5. Optimización de redes neuronales mediante descenso de gradiente

6. Evaluación y sobreajuste de redes neuronales

VIII.- Interpretabilidad, sesgos y ética: Construyendo confianza en la IA financiera (6 ECTS)  

Esta asignatura aborda los retos clave relacionados con la interpretabilidad, los sesgos algorítmicos y la ética en las aplicaciones de Inteligencia Artificial en finanzas, aspectos fundamentales para garantizar sistemas transparentes, responsables y justos. Los estudiantes aprenderán a identificar y mitigar sesgos en datos y modelos, analizar el impacto de decisiones automatizadas en los resultados financieros y aplicar técnicas avanzadas de explicabilidad como LIME, SHAP o métodos contrafactuales. También se explorarán casos prácticos sobre los riesgos de discriminación algorítmica, la opacidad de los sistemas y los dilemas éticos en escenarios reales. Paralelamente, se estudiarán los principios éticos que rigen el uso de la IA en finanzas, con el objetivo de fomentar el diseño de sistemas innovadores que cumplan con estándares de equidad, transparencia y responsabilidad, sin comprometer la innovación tecnológica.

Contenidos:

1. Introducción a la interpretabilidad de modelos en finanzas

2. El impacto de los sesgos en los modelos y su influencia en las decisiones

3. Estrategias para la prevención de sesgos en modelos financieros

4. Principios de Fairness para construir modelos financieros justos

5. Ética y cumplimiento normativo en el uso de la Inteligencia Artificial

6. Técnicas de interpretabilidad: LIME, SHAP, permutación y otros enfoques

IX.- Predicción inteligente: Inteligencia Artificial para el análisis de precios en mercados financieros (6 ECTS)  

Esta asignatura se centra en la aplicación de técnicas de inteligencia artificial para la predicción de precios en mercados financieros, combinando modelos estadísticos tradicionales con arquitecturas avanzadas de deep learning. Los estudiantes iniciarán con una sólida introducción a la predicción de series temporales, explorando modelos como ARMA, ARIMA y SARIMA, esenciales para analizar y comprender el comportamiento histórico de los precios. Posteriormente, el curso profundizará en arquitecturas modernas de deep learning, como las Recurrent Neural Networks, diseñadas específicamente para procesar y analizar datos secuenciales. Estas herramientas permitirán a los estudiantes capturar patrones complejos y dinámicos en los datos financieros, mejorando significativamente la precisión en las predicciones. Con un enfoque práctico, la asignatura guía a los estudiantes en la implementación de modelos avanzados de Inteligencia Artificial, preparando a los futuros profesionales para enfrentar los desafíos de análisis en mercados financieros altamente dinámicos y competitivos.

Contenidos:

1. Introducción al análisis de series temporales en finanzas

2. Modelos analíticos para la predicción de precios de activos financieros

3. Selección de parámetros y validación de modelos clásicos

4. Redes neuronales recurrentes para la exploración de series temporales

5. Long Short-Term Memory como técnica avanzada de series temporales

6. Comparación de modelos en la predicción de mercados financieros.

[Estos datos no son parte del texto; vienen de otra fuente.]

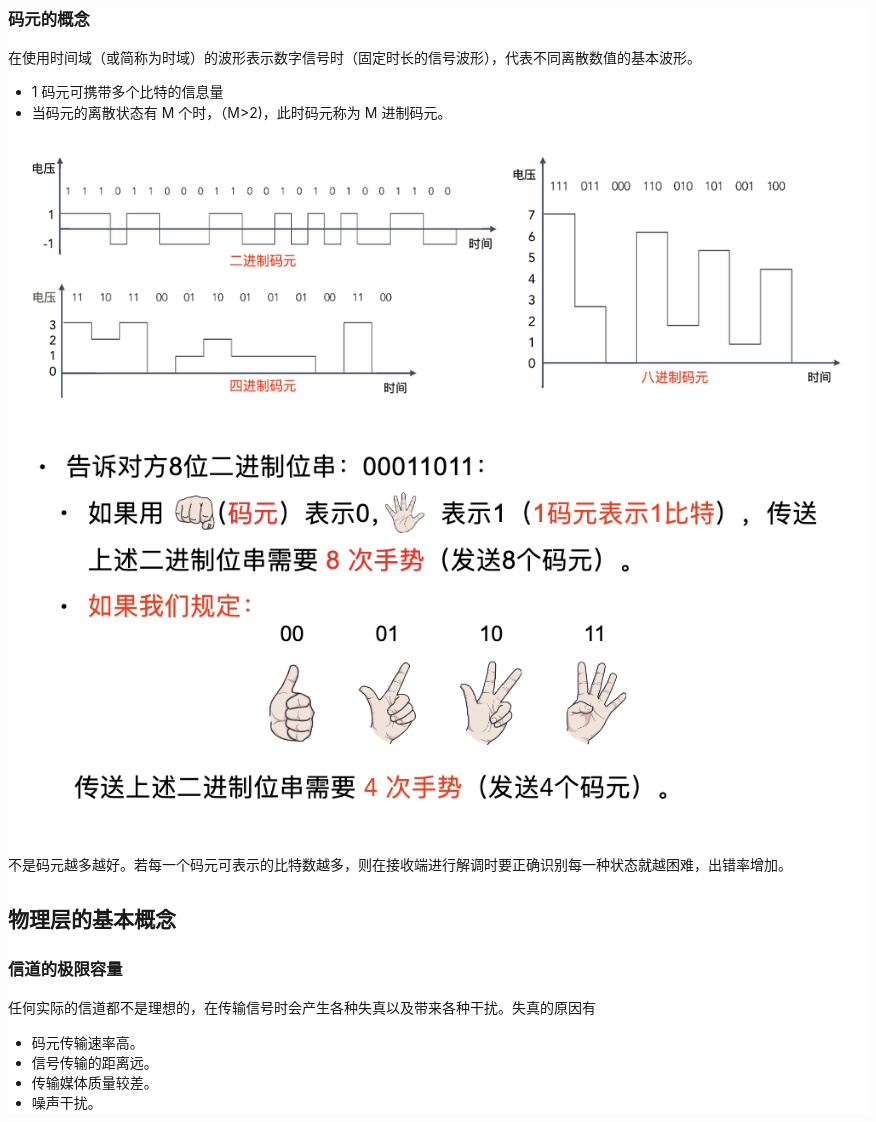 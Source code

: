 ### 码元的概念
在使用时间域（或简称为时域）的波形表示数字信号时（固定时长的信号波形），代表不同离散数值的基本波形。
+ 1 码元可携带多个比特的信息量
+ 当码元的离散状态有 M 个时，（M>2)，此时码元称为 M 进制码元。

![码元](imgs/02_码元的概念.png)
![码元](imgs/02_码元的举例.png)

不是码元越多越好。若每一个码元可表示的比特数越多，则在接收端进行解调时要正确识别每一种状态就越困难，出错率增加。

## 物理层的基本概念

### 信道的极限容量
任何实际的信道都不是理想的，在传输信号时会产生各种失真以及带来各种干扰。失真的原因有
+ 码元传输速率高。
+ 信号传输的距离远。
+ 传输媒体质量较差。
+ 噪声干扰。
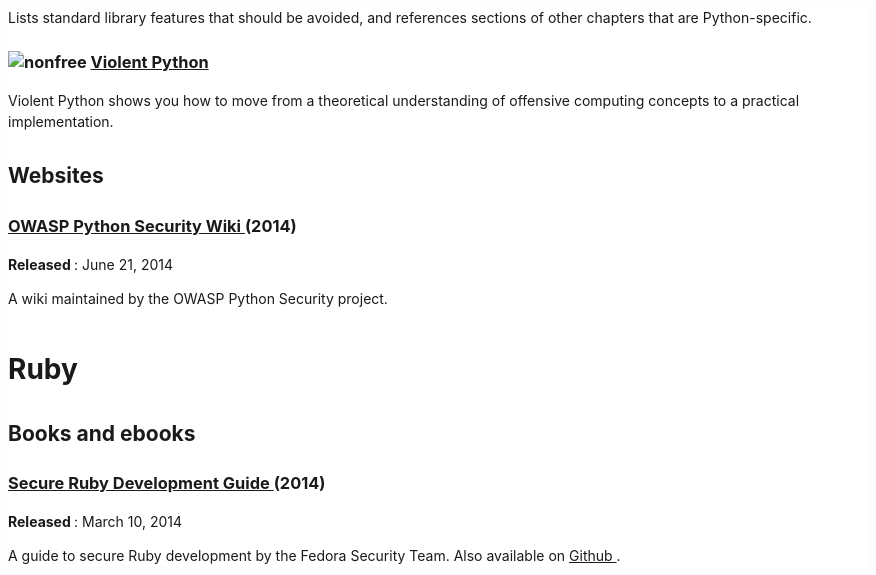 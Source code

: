  Lists standard library features that should be avoided, and references sections of other chapters that are Python-specific.
</p>
<h3>
 <img alt="nonfree" src="img/nonfree.png"/>
 <a href="http://www.amazon.com/Violent-Python-Cookbook-Penetration-Engineers/dp/1597499579">
  Violent Python
 </a>
</h3>
<p>
 Violent Python shows you how to move from a theoretical understanding of offensive computing concepts to a practical implementation.
</p>
<h2>
 Websites
</h2>
<h3>
 <a href="https://github.com/ebranca/owasp-pysec/wiki">
  OWASP Python Security Wiki
 </a>
 (2014)
</h3>
<p>
 <strong>
  Released
 </strong>
 : June 21, 2014
</p>
<p>
 A wiki maintained by the OWASP Python Security project.
</p>
<h1>
 Ruby
</h1>
<h2>
 Books and ebooks
</h2>
<h3>
 <a href="https://docs.fedoraproject.org/en-US/Fedora_Security_Team/1/html/Secure_Ruby_Development_Guide/index.html">
  Secure Ruby Development Guide
 </a>
 (2014)
</h3>
<p>
 <strong>
  Released
 </strong>
 : March 10, 2014
</p>
<p>
 A guide to secure Ruby development by the Fedora Security Team. Also available on
 <a href="https://github.com/jrusnack/secure-ruby-development-guide">
  Github
 </a>
 .
</p>
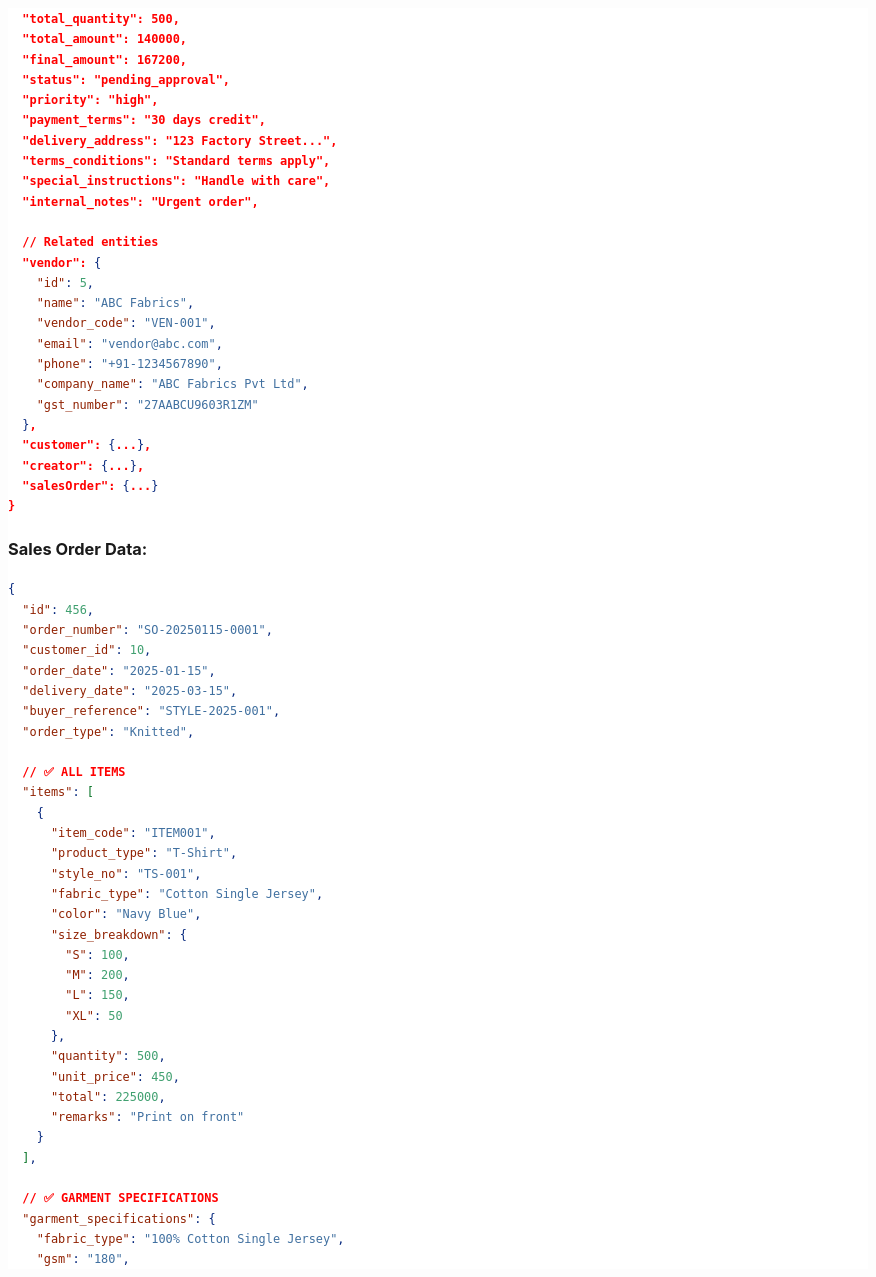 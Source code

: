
 ```json
  "total_quantity": 500,
  "total_amount": 140000,
  "final_amount": 167200,
  "status": "pending_approval",
  "priority": "high",
  "payment_terms": "30 days credit",
  "delivery_address": "123 Factory Street...",
  "terms_conditions": "Standard terms apply",
  "special_instructions": "Handle with care",
  "internal_notes": "Urgent order",
  
  // Related entities
  "vendor": {
    "id": 5,
    "name": "ABC Fabrics",
    "vendor_code": "VEN-001",
    "email": "vendor@abc.com",
    "phone": "+91-1234567890",
    "company_name": "ABC Fabrics Pvt Ltd",
    "gst_number": "27AABCU9603R1ZM"
  },
  "customer": {...},
  "creator": {...},
  "salesOrder": {...}
}
```

### **Sales Order Data:**
```json
{
  "id": 456,
  "order_number": "SO-20250115-0001",
  "customer_id": 10,
  "order_date": "2025-01-15",
  "delivery_date": "2025-03-15",
  "buyer_reference": "STYLE-2025-001",
  "order_type": "Knitted",
  
  // ✅ ALL ITEMS
  "items": [
    {
      "item_code": "ITEM001",
      "product_type": "T-Shirt",
      "style_no": "TS-001",
      "fabric_type": "Cotton Single Jersey",
      "color": "Navy Blue",
      "size_breakdown": {
        "S": 100,
        "M": 200,
        "L": 150,
        "XL": 50
      },
      "quantity": 500,
      "unit_price": 450,
      "total": 225000,
      "remarks": "Print on front"
    }
  ],
  
  // ✅ GARMENT SPECIFICATIONS
  "garment_specifications": {
    "fabric_type": "100% Cotton Single Jersey",
    "gsm": "180",
```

X.- Procesamiento del Lenguaje Natural en los mercados: Análisis de noticias financieras (6 ECTS)  

Esta asignatura explora la aplicación de técnicas de Natural Language Processing en el ámbito financiero para extraer información clave de textos y datos no estructurados. Los estudiantes iniciarán con una introducción a los conceptos básicos y su relevancia en las finanzas, aprendiendo técnicas fundamentales como tokenización, stemming y lemmatization para el procesamiento de textos financieros. Se estudiarán modelos de representación de texto, como TF-IDF, Word2Vec y embeddings, junto con su aplicación en el análisis de sentimiento, particularmente en el contexto de noticias y redes sociales relacionadas con los mercados financieros. Además, la asignatura incluye el uso de modelos avanzados, como BERT y GPT, para procesar y analizar grandes volúmenes de texto financiero, así como su integración en tareas de feature engineering. Como parte del enfoque práctico, los estudiantes desarrollarán herramientas para tomar decisiones informadas en un entorno dinámico y complejo.

Contenidos:

1. Introducción al procesamiento del lenguaje natural y su aplicación en finanzas

2. Preprocesamiento de textos financieros mediante múltiples técnicas

3. Modelos de representación de texto financieros

4. Aplicaciones para análisis de sentimiento y monitoreo de redes sociales

5. Modelos avanzados de lenguaje para el análisis de texto financieros

6. Feature engineering de textos para modelos predictivos en finanzas

XI.- Regulación e Inteligencia Artificial: Cumpliendo las normas en la innovación financiera (6 ECTS)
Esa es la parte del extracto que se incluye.